Economic Panel Critiques New Stimulus Plan

February 20, 2009 12:00 am0 comments
Nikhita Parandekar

With the Obama administration’s new economic stimulus plan released last week, the panel “Advice for President Obama — An Economics Panel Discussion” held yesterday in Call auditorium was very well attended by members of the Cornell community and residents of Ithaca.
The discussion was sponsored by the Institute for the Advancement of Economics at Cornell and was moderated by Prof. Francine Blau, labor economics. According to Prof. Michael Waldman, economics, director of the IAEC, it is part of a series of discussions that the IAEC is hoping to conduct to draw attention to economics at Cornell.
“The panel is a way of highlighting and educating people in the campus about the important issues occurring in the economy at the moment,” Waldman said. The four panelists, Prof. Sean Nicholson, policy analysis and management, Prof. Maureen O’Hara, finance, rof. Eswar Prasad, applied economics and management and prof. Karl Shell, economics, each presented their views, after which there was an open discussion.
Members of the audience had a wide variety of reasons for attending the talk. Ithaca resident Anita Watkins said, “I think solving this economic problem is very complex and I don’t really understand what the possibilities are, so I want to get some more information.”
Others had much more specific purposes, such as Dax Chow grad, who said, “I’m hoping there’s going to be more of an international perspective than what we’ve been hearing from the rest of the things that have been happening on campus.”

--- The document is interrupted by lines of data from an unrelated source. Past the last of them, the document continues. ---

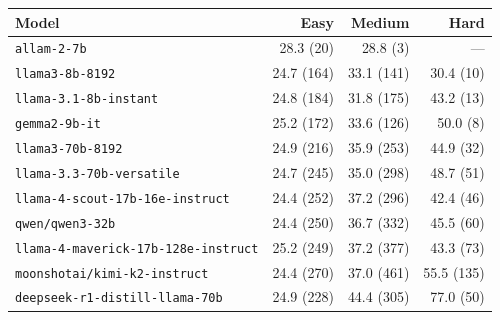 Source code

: \begin{tabular}{lrrr}
\hline\hline
\textbf{Model} & \textbf{Easy} & \textbf{Medium} & \textbf{Hard} \\
\hline
\texttt{allam-2-7b} & 28.3 {\scriptsize(20)} & 28.8 {\scriptsize(3)} & --- \\
\texttt{llama3-8b-8192} & 24.7 {\scriptsize(164)} & 33.1 {\scriptsize(141)} & 30.4 {\scriptsize(10)} \\
\texttt{llama-3.1-8b-instant} & 24.8 {\scriptsize(184)} & 31.8 {\scriptsize(175)} & 43.2 {\scriptsize(13)} \\
\texttt{gemma2-9b-it} & 25.2 {\scriptsize(172)} & 33.6 {\scriptsize(126)} & 50.0 {\scriptsize(8)} \\
\texttt{llama3-70b-8192} & 24.9 {\scriptsize(216)} & 35.9 {\scriptsize(253)} & 44.9 {\scriptsize(32)} \\
\texttt{llama-3.3-70b-versatile} & 24.7 {\scriptsize(245)} & 35.0 {\scriptsize(298)} & 48.7 {\scriptsize(51)} \\
\texttt{llama-4-scout-17b-16e-instruct} & 24.4 {\scriptsize(252)} & 37.2 {\scriptsize(296)} & 42.4 {\scriptsize(46)} \\
\texttt{qwen/qwen3-32b} & 24.4 {\scriptsize(250)} & 36.7 {\scriptsize(332)} & 45.5 {\scriptsize(60)} \\
\texttt{llama-4-maverick-17b-128e-instruct} & 25.2 {\scriptsize(249)} & 37.2 {\scriptsize(377)} & 43.3 {\scriptsize(73)} \\
\texttt{moonshotai/kimi-k2-instruct} & 24.4 {\scriptsize(270)} & 37.0 {\scriptsize(461)} & 55.5 {\scriptsize(135)} \\
\texttt{deepseek-r1-distill-llama-70b} & 24.9 {\scriptsize(228)} & 44.4 {\scriptsize(305)} & 77.0 {\scriptsize(50)} \\
\hline\hline
\end{tabular}

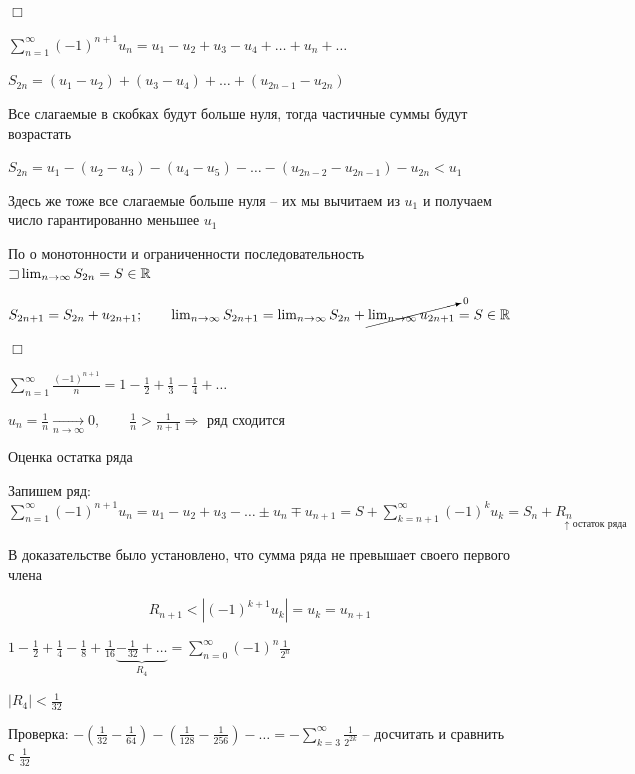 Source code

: \documentclass[12pt]{article}
\begin{document}
    \begin{MyProof}
        $\Box$

        $\sum_{n = 1}^\infty (-1)^{n + 1} u_n = u_1 - u_2 + u_3 - u_4 + \dots + u_n + \dots$

        $S_{2n} = (u_1 - u_2) + (u_3 - u_4) + \dots + (u_{2n - 1} - u_{2n})$

        Все слагаемые в скобках будут больше нуля, тогда частичные суммы будут возрастать

        $S_{2n} = u_1 - (u_2 - u_3) - (u_4 - u_5) - \dots - (u_{2n - 2} - u_{2n - 1}) - u_{2n} < u_1$

        Здесь же тоже все слагаемые больше нуля -- их мы вычитаем из $u_1$ и получаем число гарантированно меньшее $u_1$

        По \Ths о монотонности и ограниченности последовательность $\letsymbol \lim_{n \to \infty} S_{2n} = S \in \Real$

        $S_{2n + 1} = S_{2n} + u_{2n + 1}; \qquad \lim_{n \to \infty} S_{2n + 1} = \lim_{n \to \infty} S_{2n} + \cancelto{0}{\lim_{n \to \infty} u_{2n + 1}} = S \in \Real$

        $\Box$
    \end{MyProof}

    \Exs $\sum_{n = 1}^\infty \frac{(-1)^{n + 1}}{n} = 1 - \frac{1}{2} + \frac{1}{3} - \frac{1}{4} + \dots$

    $u_n = \frac{1}{n} \underset{n \to \infty}{\longrightarrow} 0, \qquad \frac{1}{n} > \frac{1}{n + 1} \Longrightarrow$ ряд сходится

    \hypertarget{seriesremainderevaluation}{}

    \Nota Оценка остатка ряда

    Запишем ряд: $\sum_{n = 1}^\infty (-1)^{n + 1} u_n = u_1 - u_2 + u_3 - \dots \pm u_n \mp u_{n + 1} =
    S + \sum_{k = n + 1}^\infty (-1)^{k} u_k = S_n + \underset{\uparrow \text{ остаток ряда}}{R_n\phantom{ikkkkkkkk}}$

    В доказательстве \Ths было установлено, что сумма ряда не превышает своего первого члена

    \[R_{n + 1} < |(-1)^{k + 1} u_k| = u_k = u_{n + 1}\]

    \Ex $1 - \frac{1}{2} + \frac{1}{4} - \frac{1}{8} + \frac{1}{16} \underset{R_4}{\underbrace{ - \frac{1}{32} + \dots}} = \sum_{n = 0}^\infty (-1)^n \frac{1}{2^n}$

    $|R_4| < \frac{1}{32}$

    Проверка: $-\left(\frac{1}{32} - \frac{1}{64}\right) - \left(\frac{1}{128} - \frac{1}{256}\right) - \dots = -\sum_{k = 3}^\infty \frac{1}{2^{2k}}$ -- \Lab досчитать и сравнить с $\frac{1}{32}$
\end{document}
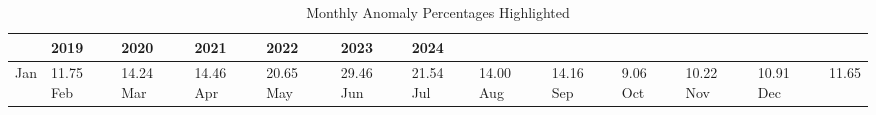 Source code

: \begin{table}
\caption{Monthly Anomaly Percentages Highlighted}
\label{tab:anomaly_percentages}
\begin{tabular}{lllllll}
\toprule
 & 2019 & 2020 & 2021 & 2022 & 2023 & 2024 \\
\midrule
Jan & 11.75%
Feb & 14.24%
Mar & 14.46%
Apr & 20.65%
May & 29.46%
Jun & 21.54%
Jul & 14.00%
Aug & 14.16%
Sep & 9.06%
Oct & 10.22%
Nov & 10.91%
Dec & 11.65%
\bottomrule
\end{tabular}
\end{table}
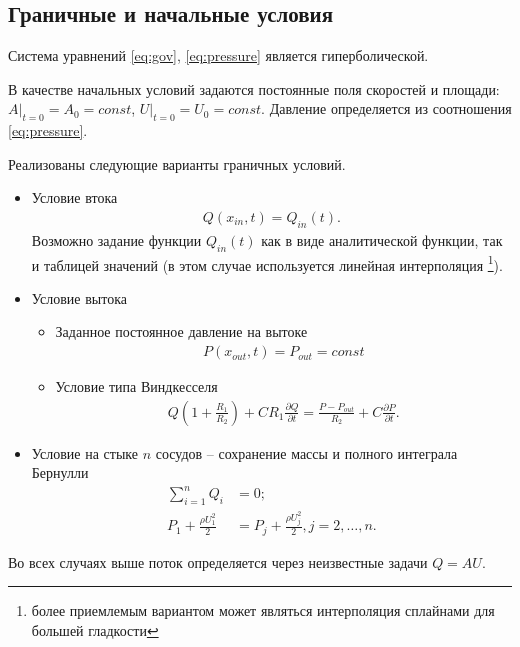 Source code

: \documentclass[12pt]{article}
\begin{document}
\subsection{Граничные и начальные условия}\label{sec:conditions}

Система уравнений \eqref{eq:gov}, \eqref{eq:pressure} является гиперболической.

В качестве начальных условий задаются постоянные поля скоростей и площади: $A|_{t=0} = A_0 = const$, $U|_{t=0} = U_0 = const$. Давление определяется из соотношения \eqref{eq:pressure}.

Реализованы следующие варианты граничных условий.

\begin{itemize}
	\item Условие втока
		\begin{align}\label{eq:inlet}
			Q(x_{in},t) = Q_{in}(t).
		\end{align}
		Возможно задание функции $Q_{in}(t)$ как в виде аналитической функции, так и таблицей значений (в этом случае используется линейная интерполяция \footnote{более приемлемым вариантом может являться интерполяция сплайнами для большей гладкости}).
	\item Условие вытока
		\begin{itemize}
			\item Заданное постоянное давление на вытоке
				\begin{align}\label{eq:outflow_pressure}
					P(x_{out}, t) = P_{out} = const
				\end{align}
			\item Условие типа Виндкесселя
				\begin{align}\label{eq:windkessel}
					Q\left(1+\frac{R_1}{R_2}\right) + C R_1 \frac{\partial Q}{\partial t} = \frac{P - P_{out}}{R_2} + C \frac{\partial P}{\partial t}.
				\end{align}
		\end{itemize}
	\item Условие на стыке $n$ сосудов -- сохранение массы и полного интеграла Бернулли
		\begin{align}\label{eq:junction}
			\sum\limits_{i=1}^{n} Q_i &= 0; \\
			P_1 + \frac{\rho U_1^2}{2} &= P_j + \frac{\rho U_j^2}{2}, j = 2, \dots, n.
		\end{align}
\end{itemize}

Во всех случаях выше поток определяется через неизвестные задачи $Q = AU$.
\end{document}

Prasad focused his discussion on the macroeconomic/international angle, and said that the Obama administration’s new plan stipulates that raw materials have to be sourced from the United States or a country with which the United States already has a bilateral trade agreement, leaving out countries such as China, India, Brazil and Russia. “The country that has been preaching free trade is going out and doing something that’s explicitly protectionist,” Prasad said. “Thinking about this as a cooperative venture is the way to go; thinking about how tightly the world’s economies are bound together, either we’ll sink or swim together.”
Others came to the talk specifically because they were interested in learning more about the future of finance, such as Suleman Iddrisso ’10, who said, “I’m going into finance so I wanted to know how the stimulus plan would affect my future with a finance career.”
Shell focused on the financial sector, which he believed should be the first priority to restore. However, he said that it is also the most difficult and uncertain. The stimulus, on the other hand, is not as important but is easier to implement. Shell said that he felt the administration’s package, while useful politics, is short on stimulus.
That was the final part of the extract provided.